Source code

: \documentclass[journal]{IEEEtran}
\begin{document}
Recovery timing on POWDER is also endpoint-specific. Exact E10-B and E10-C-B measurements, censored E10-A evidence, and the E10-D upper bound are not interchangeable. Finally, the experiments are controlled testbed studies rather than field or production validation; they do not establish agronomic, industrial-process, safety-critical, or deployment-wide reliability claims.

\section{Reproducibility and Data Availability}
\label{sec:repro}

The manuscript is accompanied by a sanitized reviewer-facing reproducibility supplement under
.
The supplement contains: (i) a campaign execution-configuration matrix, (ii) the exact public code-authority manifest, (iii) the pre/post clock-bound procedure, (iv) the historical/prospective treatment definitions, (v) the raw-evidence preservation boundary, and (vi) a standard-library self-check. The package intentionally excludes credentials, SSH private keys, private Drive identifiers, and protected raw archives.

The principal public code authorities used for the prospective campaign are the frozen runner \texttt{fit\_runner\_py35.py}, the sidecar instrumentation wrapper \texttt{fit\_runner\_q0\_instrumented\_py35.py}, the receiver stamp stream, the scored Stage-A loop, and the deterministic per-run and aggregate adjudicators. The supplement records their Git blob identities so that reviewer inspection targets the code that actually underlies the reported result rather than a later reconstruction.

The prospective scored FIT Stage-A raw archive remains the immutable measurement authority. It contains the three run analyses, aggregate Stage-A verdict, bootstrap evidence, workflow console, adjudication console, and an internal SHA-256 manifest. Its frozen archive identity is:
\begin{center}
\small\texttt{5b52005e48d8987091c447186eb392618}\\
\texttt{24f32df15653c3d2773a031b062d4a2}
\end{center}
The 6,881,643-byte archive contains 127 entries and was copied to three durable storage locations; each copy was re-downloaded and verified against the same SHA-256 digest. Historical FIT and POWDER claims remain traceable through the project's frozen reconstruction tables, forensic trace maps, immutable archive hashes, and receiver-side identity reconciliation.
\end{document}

* _REQUIRED ACTION_
Please output the listing above exactly, every line included.

* _SOLUTION TO THIS PROBLEM_
Source code

: \documentclass[journal]{IEEEtran}
\begin{document}
Recovery timing on POWDER is also endpoint-specific. Exact E10-B and E10-C-B measurements, censored E10-A evidence, and the E10-D upper bound are not interchangeable. Finally, the experiments are controlled testbed studies rather than field or production validation; they do not establish agronomic, industrial-process, safety-critical, or deployment-wide reliability claims.

\section{Reproducibility and Data Availability}
\label{sec:repro}

The manuscript is accompanied by a sanitized reviewer-facing reproducibility supplement under
.
The supplement contains: (i) a campaign execution-configuration matrix, (ii) the exact public code-authority manifest, (iii) the pre/post clock-bound procedure, (iv) the historical/prospective treatment definitions, (v) the raw-evidence preservation boundary, and (vi) a standard-library self-check. The package intentionally excludes credentials, SSH private keys, private Drive identifiers, and protected raw archives.

The principal public code authorities used for the prospective campaign are the frozen runner \texttt{fit\_runner\_py35.py}, the sidecar instrumentation wrapper \texttt{fit\_runner\_q0\_instrumented\_py35.py}, the receiver stamp stream, the scored Stage-A loop, and the deterministic per-run and aggregate adjudicators. The supplement records their Git blob identities so that reviewer inspection targets the code that actually underlies the reported result rather than a later reconstruction.

The prospective scored FIT Stage-A raw archive remains the immutable measurement authority. It contains the three run analyses, aggregate Stage-A verdict, bootstrap evidence, workflow console, adjudication console, and an internal SHA-256 manifest. Its frozen archive identity is:
\begin{center}
\small\texttt{5b52005e48d8987091c447186eb392618}\\
\texttt{24f32df15653c3d2773a031b062d4a2}
\end{center}
The 6,881,643-byte archive contains 127 entries and was copied to three durable storage locations; each copy was re-downloaded and verified against the same SHA-256 digest. Historical FIT and POWDER claims remain traceable through the project's frozen reconstruction tables, forensic trace maps, immutable archive hashes, and receiver-side identity reconciliation.
\end{document}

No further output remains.